> _What the task asks_
Write out each line of the entries below that holds the word "hierarchy".

Segment Start: Supplied material

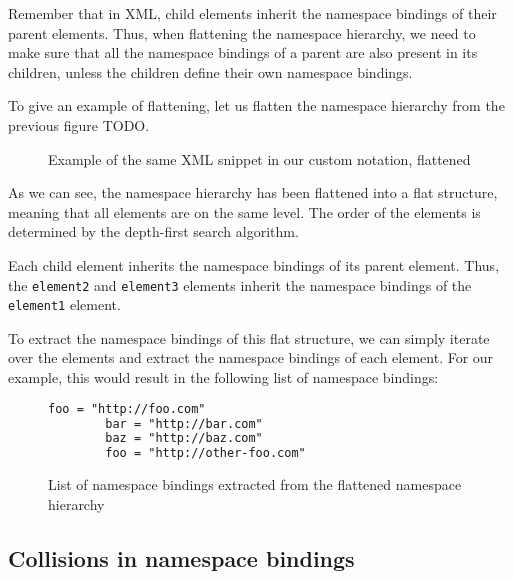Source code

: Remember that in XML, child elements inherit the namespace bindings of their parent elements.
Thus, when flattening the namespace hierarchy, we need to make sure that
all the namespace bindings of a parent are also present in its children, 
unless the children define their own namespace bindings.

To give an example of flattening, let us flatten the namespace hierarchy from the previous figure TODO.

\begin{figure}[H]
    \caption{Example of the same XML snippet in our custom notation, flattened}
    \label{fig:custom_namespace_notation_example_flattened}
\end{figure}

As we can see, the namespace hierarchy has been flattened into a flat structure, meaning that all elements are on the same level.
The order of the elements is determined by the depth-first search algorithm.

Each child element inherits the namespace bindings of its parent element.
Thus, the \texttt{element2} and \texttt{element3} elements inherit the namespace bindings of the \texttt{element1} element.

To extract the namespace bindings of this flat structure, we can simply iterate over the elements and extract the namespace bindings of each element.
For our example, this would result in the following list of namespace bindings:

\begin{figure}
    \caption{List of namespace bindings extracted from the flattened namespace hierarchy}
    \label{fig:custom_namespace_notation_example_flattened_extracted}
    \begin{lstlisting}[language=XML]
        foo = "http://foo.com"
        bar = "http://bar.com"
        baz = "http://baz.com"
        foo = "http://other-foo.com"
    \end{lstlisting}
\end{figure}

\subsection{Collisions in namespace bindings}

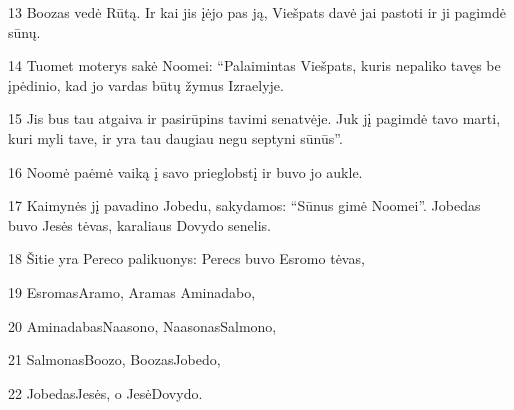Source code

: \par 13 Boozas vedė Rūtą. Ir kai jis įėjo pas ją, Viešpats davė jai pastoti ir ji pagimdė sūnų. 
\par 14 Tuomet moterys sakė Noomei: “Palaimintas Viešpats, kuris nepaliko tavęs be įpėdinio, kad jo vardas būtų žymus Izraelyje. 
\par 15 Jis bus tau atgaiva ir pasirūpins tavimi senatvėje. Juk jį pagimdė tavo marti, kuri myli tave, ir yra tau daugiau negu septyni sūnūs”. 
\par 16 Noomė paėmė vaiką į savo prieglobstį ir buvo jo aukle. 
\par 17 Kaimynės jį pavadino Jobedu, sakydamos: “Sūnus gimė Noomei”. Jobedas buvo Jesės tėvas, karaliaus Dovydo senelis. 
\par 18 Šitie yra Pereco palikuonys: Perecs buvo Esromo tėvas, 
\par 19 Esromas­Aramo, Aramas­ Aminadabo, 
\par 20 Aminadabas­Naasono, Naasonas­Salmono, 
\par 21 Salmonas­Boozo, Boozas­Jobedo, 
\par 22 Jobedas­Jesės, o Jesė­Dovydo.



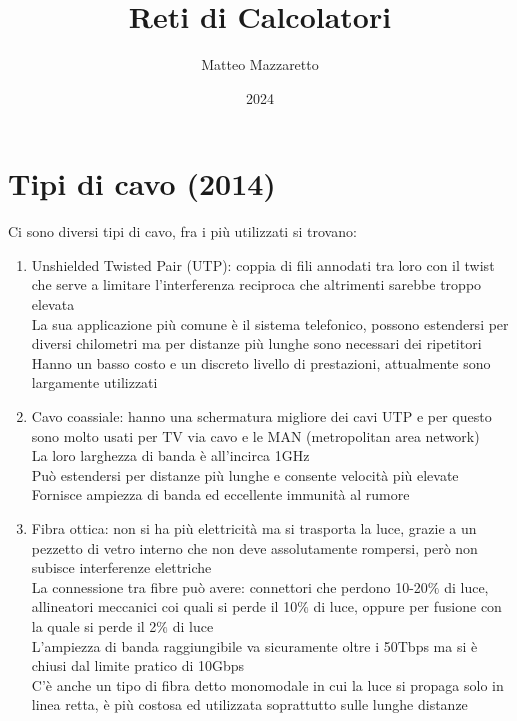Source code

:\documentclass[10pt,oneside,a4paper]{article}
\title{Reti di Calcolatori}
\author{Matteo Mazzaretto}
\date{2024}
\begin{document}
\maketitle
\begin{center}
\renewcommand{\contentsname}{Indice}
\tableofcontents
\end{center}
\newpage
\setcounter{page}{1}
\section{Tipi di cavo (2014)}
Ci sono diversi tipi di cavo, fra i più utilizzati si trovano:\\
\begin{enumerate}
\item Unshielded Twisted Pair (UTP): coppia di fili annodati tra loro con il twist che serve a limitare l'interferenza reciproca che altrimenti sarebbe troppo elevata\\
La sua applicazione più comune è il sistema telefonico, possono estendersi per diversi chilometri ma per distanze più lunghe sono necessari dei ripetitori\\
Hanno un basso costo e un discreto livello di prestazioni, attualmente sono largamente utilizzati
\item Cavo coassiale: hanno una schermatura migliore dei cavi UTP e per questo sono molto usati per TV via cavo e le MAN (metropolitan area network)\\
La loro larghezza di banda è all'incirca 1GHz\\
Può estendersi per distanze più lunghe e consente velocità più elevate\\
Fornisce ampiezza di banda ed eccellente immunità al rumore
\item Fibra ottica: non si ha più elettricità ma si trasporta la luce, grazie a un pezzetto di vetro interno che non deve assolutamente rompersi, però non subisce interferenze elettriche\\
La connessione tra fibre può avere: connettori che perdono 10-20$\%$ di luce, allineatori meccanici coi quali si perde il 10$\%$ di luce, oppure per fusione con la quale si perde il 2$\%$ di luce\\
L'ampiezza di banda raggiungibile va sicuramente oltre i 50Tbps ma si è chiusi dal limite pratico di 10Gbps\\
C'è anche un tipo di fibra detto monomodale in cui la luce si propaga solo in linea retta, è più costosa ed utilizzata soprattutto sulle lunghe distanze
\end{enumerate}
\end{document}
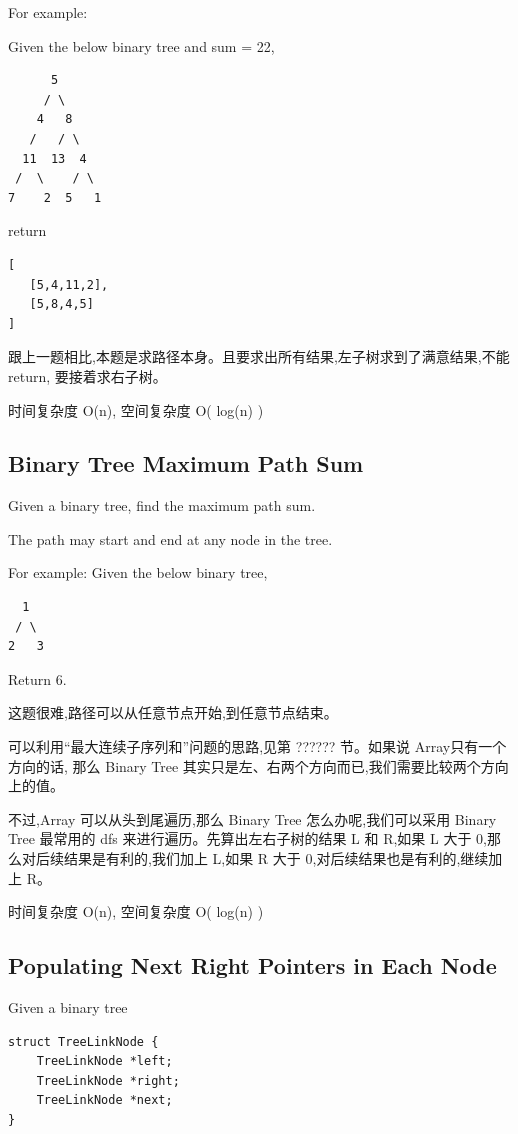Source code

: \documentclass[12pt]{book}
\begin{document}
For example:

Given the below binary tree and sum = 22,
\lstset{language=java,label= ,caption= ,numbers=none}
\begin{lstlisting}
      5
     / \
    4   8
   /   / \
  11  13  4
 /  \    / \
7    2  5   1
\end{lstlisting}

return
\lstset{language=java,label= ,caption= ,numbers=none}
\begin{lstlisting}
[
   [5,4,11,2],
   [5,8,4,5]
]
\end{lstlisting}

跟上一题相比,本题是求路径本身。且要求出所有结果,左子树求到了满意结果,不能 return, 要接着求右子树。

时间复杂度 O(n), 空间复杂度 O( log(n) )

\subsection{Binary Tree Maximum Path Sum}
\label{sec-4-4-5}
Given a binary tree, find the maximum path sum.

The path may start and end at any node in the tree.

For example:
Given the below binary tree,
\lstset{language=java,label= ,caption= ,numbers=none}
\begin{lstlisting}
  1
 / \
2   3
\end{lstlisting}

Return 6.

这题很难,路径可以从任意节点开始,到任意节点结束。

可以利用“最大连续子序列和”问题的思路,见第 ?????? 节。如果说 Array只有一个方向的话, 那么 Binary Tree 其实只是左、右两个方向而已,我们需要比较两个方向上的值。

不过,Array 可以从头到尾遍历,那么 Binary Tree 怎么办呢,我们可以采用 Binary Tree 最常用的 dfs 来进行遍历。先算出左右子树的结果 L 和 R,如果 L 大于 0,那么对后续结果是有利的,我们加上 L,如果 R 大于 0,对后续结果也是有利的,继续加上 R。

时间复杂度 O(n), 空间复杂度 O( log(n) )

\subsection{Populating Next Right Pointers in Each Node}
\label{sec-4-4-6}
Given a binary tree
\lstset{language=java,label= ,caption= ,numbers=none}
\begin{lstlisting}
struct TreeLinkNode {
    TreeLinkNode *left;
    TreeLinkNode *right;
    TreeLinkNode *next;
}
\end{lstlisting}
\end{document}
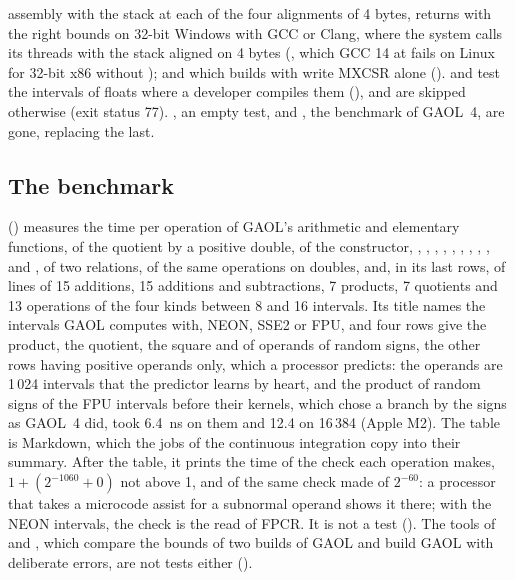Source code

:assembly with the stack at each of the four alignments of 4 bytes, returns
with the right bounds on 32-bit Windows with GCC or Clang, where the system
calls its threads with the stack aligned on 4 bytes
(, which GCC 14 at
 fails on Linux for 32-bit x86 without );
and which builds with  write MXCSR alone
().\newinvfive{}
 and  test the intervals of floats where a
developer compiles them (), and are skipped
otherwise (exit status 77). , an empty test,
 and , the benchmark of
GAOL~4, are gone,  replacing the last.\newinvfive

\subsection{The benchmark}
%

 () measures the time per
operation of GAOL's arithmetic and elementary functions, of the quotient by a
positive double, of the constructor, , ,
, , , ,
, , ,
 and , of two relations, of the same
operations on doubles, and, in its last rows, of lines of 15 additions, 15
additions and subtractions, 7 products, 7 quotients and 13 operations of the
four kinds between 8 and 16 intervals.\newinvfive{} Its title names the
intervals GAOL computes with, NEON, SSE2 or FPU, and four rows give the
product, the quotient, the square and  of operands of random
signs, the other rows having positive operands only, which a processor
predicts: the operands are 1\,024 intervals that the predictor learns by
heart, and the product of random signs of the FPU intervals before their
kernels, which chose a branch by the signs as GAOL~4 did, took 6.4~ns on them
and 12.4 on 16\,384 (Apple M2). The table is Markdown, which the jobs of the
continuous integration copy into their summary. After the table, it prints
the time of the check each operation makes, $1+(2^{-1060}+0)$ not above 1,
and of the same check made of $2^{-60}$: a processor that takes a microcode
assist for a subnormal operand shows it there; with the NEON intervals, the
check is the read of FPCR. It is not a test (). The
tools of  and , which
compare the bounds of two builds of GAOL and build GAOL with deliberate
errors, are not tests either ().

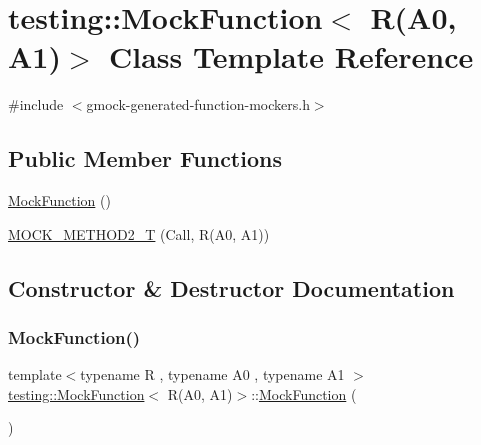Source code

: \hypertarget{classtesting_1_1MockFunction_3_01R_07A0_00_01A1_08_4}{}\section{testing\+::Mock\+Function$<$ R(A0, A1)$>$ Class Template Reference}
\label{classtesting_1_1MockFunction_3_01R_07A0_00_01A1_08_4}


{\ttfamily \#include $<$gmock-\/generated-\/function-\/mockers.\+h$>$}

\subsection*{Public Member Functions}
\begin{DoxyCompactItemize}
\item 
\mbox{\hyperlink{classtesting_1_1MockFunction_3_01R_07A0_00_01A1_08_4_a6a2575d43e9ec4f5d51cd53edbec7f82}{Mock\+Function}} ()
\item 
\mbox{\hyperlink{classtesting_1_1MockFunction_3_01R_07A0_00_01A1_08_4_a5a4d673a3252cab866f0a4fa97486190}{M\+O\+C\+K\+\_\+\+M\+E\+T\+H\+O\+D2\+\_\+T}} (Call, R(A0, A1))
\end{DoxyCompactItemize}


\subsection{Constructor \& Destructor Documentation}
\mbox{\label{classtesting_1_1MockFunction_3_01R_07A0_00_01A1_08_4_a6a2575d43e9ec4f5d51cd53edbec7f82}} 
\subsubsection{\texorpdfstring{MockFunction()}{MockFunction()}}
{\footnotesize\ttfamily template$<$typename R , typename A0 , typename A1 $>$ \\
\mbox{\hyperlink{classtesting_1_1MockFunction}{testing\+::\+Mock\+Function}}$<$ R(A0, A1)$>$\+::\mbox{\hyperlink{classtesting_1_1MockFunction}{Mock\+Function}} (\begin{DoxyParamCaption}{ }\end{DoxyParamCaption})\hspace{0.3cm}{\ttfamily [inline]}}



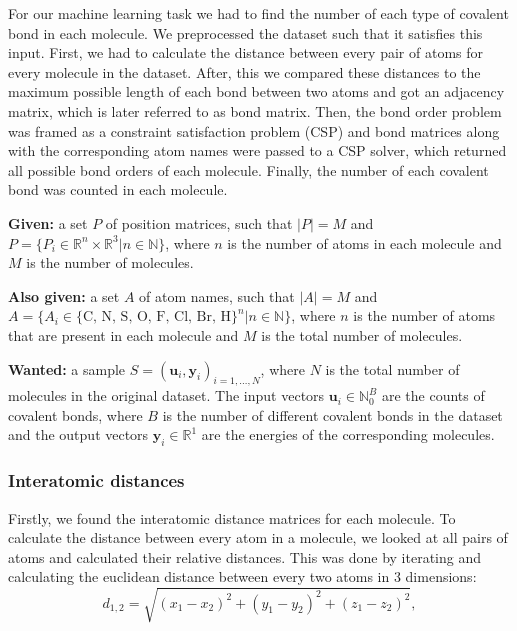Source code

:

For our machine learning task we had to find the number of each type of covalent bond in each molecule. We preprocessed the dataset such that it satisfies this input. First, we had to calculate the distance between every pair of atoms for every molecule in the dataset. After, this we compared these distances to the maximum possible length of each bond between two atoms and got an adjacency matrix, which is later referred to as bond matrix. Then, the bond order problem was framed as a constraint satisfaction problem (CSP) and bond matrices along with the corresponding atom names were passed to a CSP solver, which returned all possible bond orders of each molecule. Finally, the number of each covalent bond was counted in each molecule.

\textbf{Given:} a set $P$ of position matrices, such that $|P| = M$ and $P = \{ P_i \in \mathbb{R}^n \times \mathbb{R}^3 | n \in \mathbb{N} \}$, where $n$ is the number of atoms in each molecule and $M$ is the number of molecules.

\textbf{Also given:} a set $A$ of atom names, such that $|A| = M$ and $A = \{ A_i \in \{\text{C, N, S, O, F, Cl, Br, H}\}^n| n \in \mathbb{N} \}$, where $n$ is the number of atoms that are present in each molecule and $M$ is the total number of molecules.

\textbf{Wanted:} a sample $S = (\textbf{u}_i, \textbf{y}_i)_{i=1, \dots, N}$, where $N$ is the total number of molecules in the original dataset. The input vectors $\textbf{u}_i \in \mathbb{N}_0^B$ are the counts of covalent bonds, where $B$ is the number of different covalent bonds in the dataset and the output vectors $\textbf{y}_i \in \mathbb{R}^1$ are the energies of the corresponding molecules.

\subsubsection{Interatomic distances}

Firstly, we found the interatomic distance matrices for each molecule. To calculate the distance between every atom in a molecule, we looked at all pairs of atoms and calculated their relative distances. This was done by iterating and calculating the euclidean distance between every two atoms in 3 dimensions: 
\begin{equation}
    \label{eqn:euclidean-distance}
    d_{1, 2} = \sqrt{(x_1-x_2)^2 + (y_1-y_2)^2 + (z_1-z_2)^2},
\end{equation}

Segment End: Supplied material

> _Your response_
Thus, when flattening the namespace hierarchy, we need to make sure that
To give an example of flattening, let us flatten the namespace hierarchy from the previous figure TODO.
As we can see, the namespace hierarchy has been flattened into a flat structure, meaning that all elements are on the same level.
    \caption{List of namespace bindings extracted from the flattened namespace hierarchy}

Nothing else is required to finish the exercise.